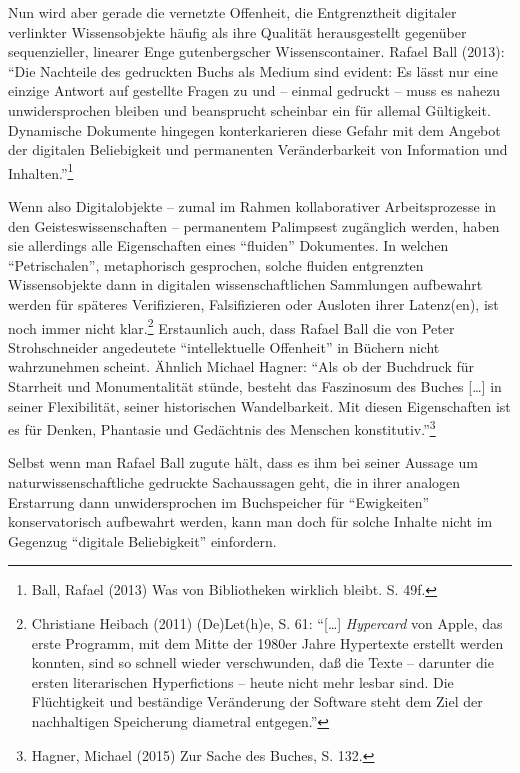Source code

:\documentclass[a4paper,
fontsize=11pt,
oneside,
numbers=noperiodatend,
parskip=half-,
bibliography=totoc,
final
]{scrartcl}
\begin{document}
Nun wird aber gerade die vernetzte Offenheit, die Entgrenztheit
digitaler verlinkter Wissensobjekte häufig als ihre Qualität
herausgestellt gegenüber sequenzieller, linearer Enge gutenbergscher
Wissenscontainer. Rafael Ball (2013): \enquote{Die Nachteile des
gedruckten Buchs als Medium sind evident: Es lässt nur eine einzige
Antwort auf gestellte Fragen zu und -- einmal gedruckt -- muss es nahezu
unwidersprochen bleiben und beansprucht scheinbar ein für allemal
Gültigkeit. Dynamische Dokumente hingegen konterkarieren diese Gefahr
mit dem Angebot der digitalen Beliebigkeit und permanenten
Veränderbarkeit von Information und Inhalten.}\footnote{Ball, Rafael
  (2013) Was von Bibliotheken wirklich bleibt. S. 49f.}

Wenn also Digitalobjekte -- zumal im Rahmen kollaborativer
Arbeitsprozesse in den Geisteswissenschaften -- permanentem Palimpsest
zugänglich werden, haben sie allerdings alle Eigenschaften eines
\enquote{fluiden} Dokumentes. In welchen \enquote{Petrischalen},
metaphorisch gesprochen, solche fluiden entgrenzten Wissensobjekte dann
in digitalen wissenschaftlichen Sammlungen aufbewahrt werden für
späteres Verifizieren, Falsifizieren oder Ausloten ihrer Latenz(en), ist
noch immer nicht klar.\footnote{Christiane Heibach (2011) (De)Let(h)e,
  S. 61: \enquote{{[}\ldots{}{]} \emph{Hypercard} von Apple, das erste
  Programm, mit dem Mitte der 1980er Jahre Hypertexte erstellt werden
  konnten, sind so schnell wieder verschwunden, daß die Texte --
  darunter die ersten literarischen Hyperfictions -- heute nicht mehr
  lesbar sind. Die Flüchtigkeit und beständige Veränderung der Software
  steht dem Ziel der nachhaltigen Speicherung diametral entgegen.}}
Erstaunlich auch, dass Rafael Ball die von Peter Strohschneider
angedeutete \enquote{intellektuelle Offenheit} in Büchern nicht
wahrzunehmen scheint. Ähnlich Michael Hagner: \enquote{Als ob der
Buchdruck für Starrheit und Monumentalität stünde, besteht das
Faszinosum des Buches {[}\ldots{}{]} in seiner Flexibilität, seiner
historischen Wandelbarkeit. Mit diesen Eigenschaften ist es für Denken,
Phantasie und Gedächtnis des Menschen konstitutiv.}\footnote{Hagner,
  Michael (2015) Zur Sache des Buches, S. 132.}

Selbst wenn man Rafael Ball zugute hält, dass es ihm bei seiner Aussage
um naturwissenschaftliche gedruckte Sachaussagen geht, die in ihrer
analogen Erstarrung dann unwidersprochen im Buchspeicher für
\enquote{Ewigkeiten} konservatorisch aufbewahrt werden, kann man doch
für solche Inhalte nicht im Gegenzug \enquote{digitale Beliebigkeit}
einfordern.
\end{document}
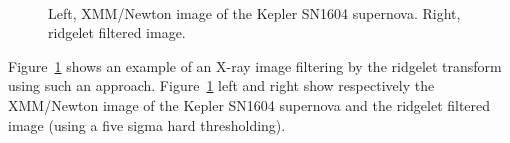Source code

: \begin{figure}[htb]
\centerline{  
\hbox{
}}
\caption{Left, XMM/Newton image of the Kepler SN1604 supernova.
Right, ridgelet filtered image.}
\label{fig_sn1604}
\end{figure}
Figure~\ref{fig_sn1604} shows an example of an X-ray image filtering by the
ridgelet transform using such an approach. Figure~\ref{fig_sn1604} left
and right 
show respectively the  XMM/Newton image of the Kepler SN1604 supernova and
the ridgelet filtered image (using a five sigma hard thresholding). 


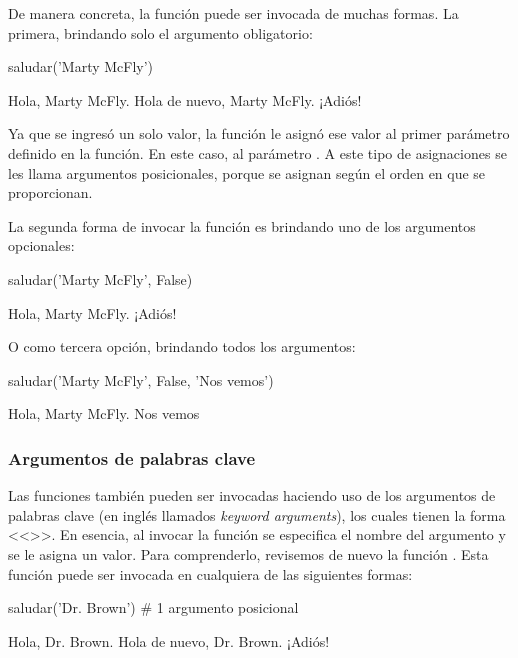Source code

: De manera concreta, la función  puede ser invocada de muchas formas. La primera, brindando solo el argumento obligatorio:

\begin{pyin}
saludar('Marty McFly')
\end{pyin}
\begin{pyprint}
Hola, Marty McFly.
Hola de nuevo, Marty McFly.
¡Adiós!
\end{pyprint}

Ya que se ingresó un solo valor, la función le asignó ese valor al primer parámetro definido en la función. En este caso, al parámetro . A este tipo de asignaciones se les llama argumentos posicionales, porque se asignan según el orden en que se proporcionan.

La segunda forma de invocar la función es brindando uno de los argumentos opcionales:
\begin{pyin}
saludar('Marty McFly', False)
\end{pyin}
\begin{pyprint}
Hola, Marty McFly.
¡Adiós!
\end{pyprint}

O como tercera opción, brindando todos los argumentos:
\begin{pyin}
 saludar('Marty McFly', False, 'Nos vemos')   
\end{pyin}
\begin{pyprint}
Hola, Marty McFly.
Nos vemos
\end{pyprint}

\subsubsection{Argumentos de palabras clave}
Las funciones también pueden ser invocadas haciendo uso de los argumentos de palabras clave (en inglés llamados \emph{keyword arguments}), los cuales tienen la forma <<>>. En esencia, al invocar la función se especifica el nombre del argumento y se le asigna un valor. Para comprenderlo, revisemos de nuevo la función . Esta función puede ser invocada en cualquiera de las siguientes formas:

\begin{pyin}
saludar('Dr. Brown')        # 1 argumento posicional
\end{pyin}
\begin{pyprint}
Hola, Dr. Brown.
Hola de nuevo, Dr. Brown.
¡Adiós!
\end{pyprint}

--- Instructions to follow ---
Within the entries, find all lines that contain "Buches" and copy each one.

--- Reply ---
Faszinosum des Buches {[}\ldots{}{]} in seiner Flexibilität, seiner
  Michael (2015) Zur Sache des Buches, S. 132.}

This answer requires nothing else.